四、全面推进整合城乡居民医保制度的总体思路是什么?如何把握基本原则?
总体思路是从政策入手,先易后难、循序渐进,“统一制度、整合政策、均衡水平、完善机制、提升服务”。突出整合制度政策,实行“六统一”;突出理顺管理体制,整合经办机构,提供城乡一体化经办服务;突出提升服务效能,实现逐步过渡和平稳并轨,建立城乡统一的居民基本医疗保险制度。
基本原则:一是统筹规划、协调发展。把城乡居民医保制度整合纳入全民医保体系发展和深化医改全局,突出“医保、医疗、医药”三医联动,加强制度衔接。二是立足基本、保障公平。立足经济社会发展水平、城乡居民负担和基金承受能力,充分考虑并逐步缩小城乡差距、地区差异,保障城乡居民公平享有基本医保待遇。三是因地制宜、有序推进。加强整合前后的衔接,确保工作顺畅接续、有序过渡,确保群众基本医保待遇不受影响,确保基金安全和制度运行平稳。四是创新机制、提升效能。坚持管办分开,完善管理运行机制,深入推进支付方式改革。充分发挥市场机制作用,调动社会力量参与基本医保经办服务。

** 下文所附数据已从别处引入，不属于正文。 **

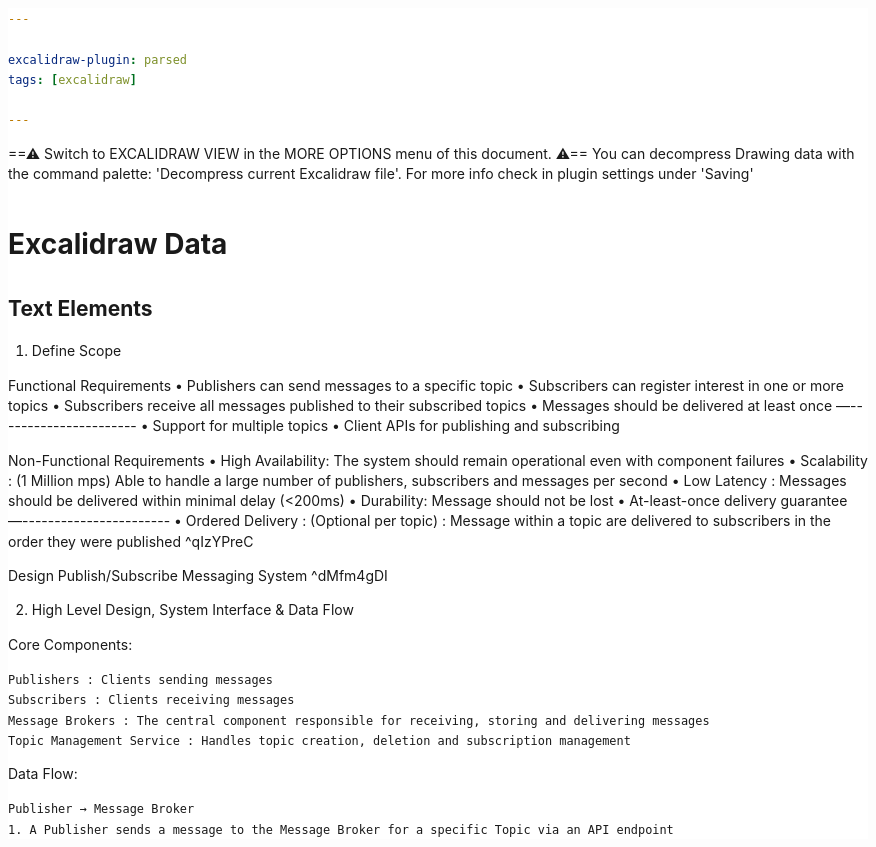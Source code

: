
 ```yaml
---

excalidraw-plugin: parsed
tags: [excalidraw]

---
```

==⚠  Switch to EXCALIDRAW VIEW in the MORE OPTIONS menu of this document. ⚠== You can decompress Drawing data with the command palette: 'Decompress current Excalidraw file'. For more info check in plugin settings under 'Saving'


# Excalidraw Data

## Text Elements
1. Define Scope 

Functional Requirements
    • Publishers can send messages to a specific topic
    • Subscribers can register interest in one or more topics
    • Subscribers receive all messages published to their subscribed topics
    • Messages should be delivered at least once
    —----------------------
    • Support for multiple topics
    • Client APIs for publishing and subscribing
    
Non-Functional Requirements
    • High Availability:  The system should remain operational even with component failures
    • Scalability : (1 Million mps) Able to handle a large number of publishers, subscribers and messages per second 
    • Low Latency : Messages should be delivered within minimal delay (<200ms)
    • Durability: Message should not be lost
    • At-least-once delivery guarantee
    —-----------------------
    • Ordered Delivery : (Optional per topic) : Message within a topic are delivered to subscribers in the order they were published
 ^qIzYPreC

Design Publish/Subscribe Messaging System ^dMfm4gDI

2. High Level Design, System Interface & Data Flow

Core Components:

    Publishers : Clients sending messages
    Subscribers : Clients receiving messages
    Message Brokers : The central component responsible for receiving, storing and delivering messages
    Topic Management Service : Handles topic creation, deletion and subscription management
    
Data Flow:

    Publisher → Message Broker
    1. A Publisher sends a message to the Message Broker for a specific Topic via an API endpoint
    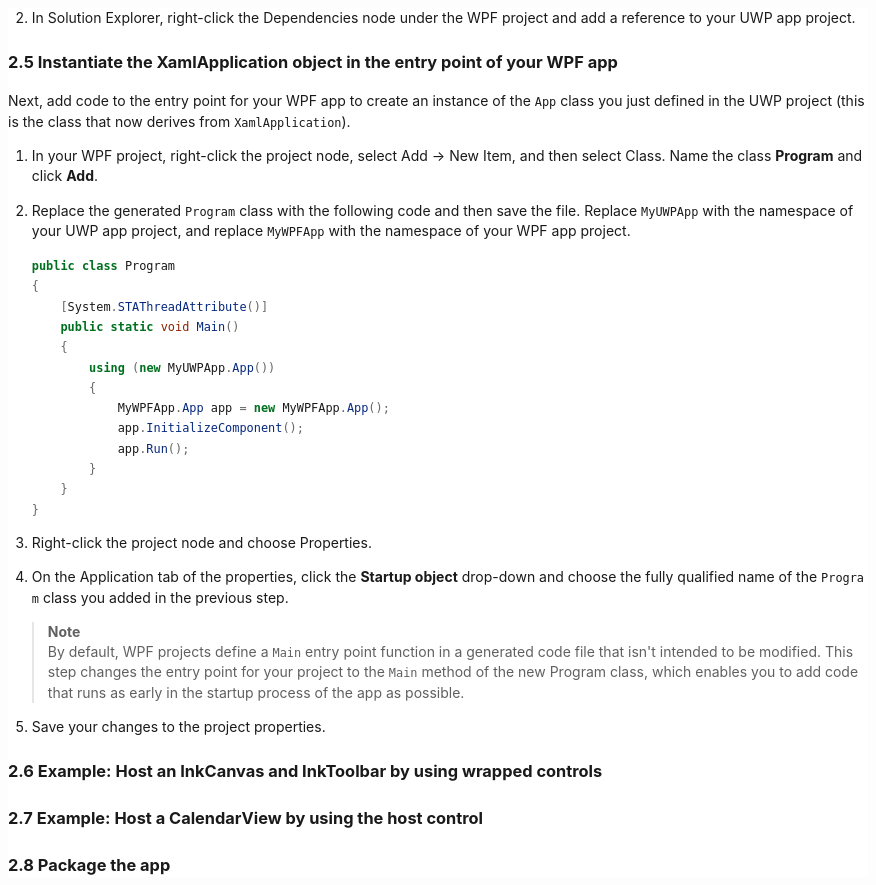 2. In Solution Explorer, right-click the Dependencies node under the WPF project and add a 
reference to your UWP app project.


### 2.5 Instantiate the XamlApplication object in the entry point of your WPF app

Next, add code to the entry point for your WPF app to create an instance of the `App` 
class you just defined in the UWP project (this is the class that now derives from 
`XamlApplication`).

1. In your WPF project, right-click the project node, select Add -> New Item, and then 
select Class. Name the class **Program** and click **Add**.

2. Replace the generated `Program` class with the following code and then save the file. 
Replace `MyUWPApp` with the namespace of your UWP app project, and replace `MyWPFApp` 
with the namespace of your WPF app project.

    ```csharp
    public class Program
    {
        [System.STAThreadAttribute()]
        public static void Main()
        {
            using (new MyUWPApp.App())
            {
                MyWPFApp.App app = new MyWPFApp.App();
                app.InitializeComponent();
                app.Run();
            }
        }
    }
    ```

3. Right-click the project node and choose Properties.

4. On the Application tab of the properties, click the **Startup object** drop-down and 
choose the fully qualified name of the `Program` class you added in the previous step.

> **Note** \
By default, WPF projects define a `Main` entry point function in a generated code file 
that isn't intended to be modified. This step changes the entry point for your project to 
the `Main` method of the new Program class, which enables you to add code that runs as 
early in the startup process of the app as possible.

5. Save your changes to the project properties.


### 2.6 Example: Host an InkCanvas and InkToolbar by using wrapped controls


### 2.7 Example: Host a CalendarView by using the host control


### 2.8 Package the app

五、在整合城乡居民医保制度过程中如何实行“六统一”?
从政策入手整合城乡居民医保制度,重点是要整合其筹资和待遇保障政策。在研究比对原有两项制度差异并总结各地实践经验的基础上,提出了“六统一”的政策整合要求。
一要统一覆盖范围。城乡居民医保覆盖除城镇就业人口以外的其他城乡居民。允许参加职工医保有困难的农民工和灵活就业人员选择参加城乡居民医保。
二要统一筹资政策。坚持多渠道筹资,合理确定城乡统一的筹资标准,完善筹资动态调整机制,改善筹资分担结构。城镇居民医保和新农合个人缴费标准差距较大地区可采取差别缴费的办法逐步过渡。逐步建立个人缴费标准与城乡居民人均可支配收入相衔接的机制。
三要统一保障待遇。逐步统一保障范围和支付标准,政策范围内住院费用支付比例保持在75%左右,逐步提高门诊保障水平。妥善处理整合前后特殊保障政策的衔接,逐步缩小政策范围内支付比例与实际支付比例间的差距。
四要统一医保目录。各省根据国家有关规定,遵循临床必需、安全有效、价格合理、技术适宜、基金可承受的原则,在现有城镇居民医保和新农合目录的基础上,适当考虑参保人员需求变化,制定统一的医保药品和医疗服务项目目录。
五要统一定点管理。统一定点机构管理办法,强化定点服务协议管理,健全考评机制,实行动态准入退出。对社会办医采取一视同仁的政策。
六要统一基金管理。执行统一的基金财务制度、会计制度和基金预决算管理制度,强化内控管理、外部监督制度,推进付费总额控制,健全基金运行风险预警机制,合理控制基金结余,防范基金风险,提高使用效率。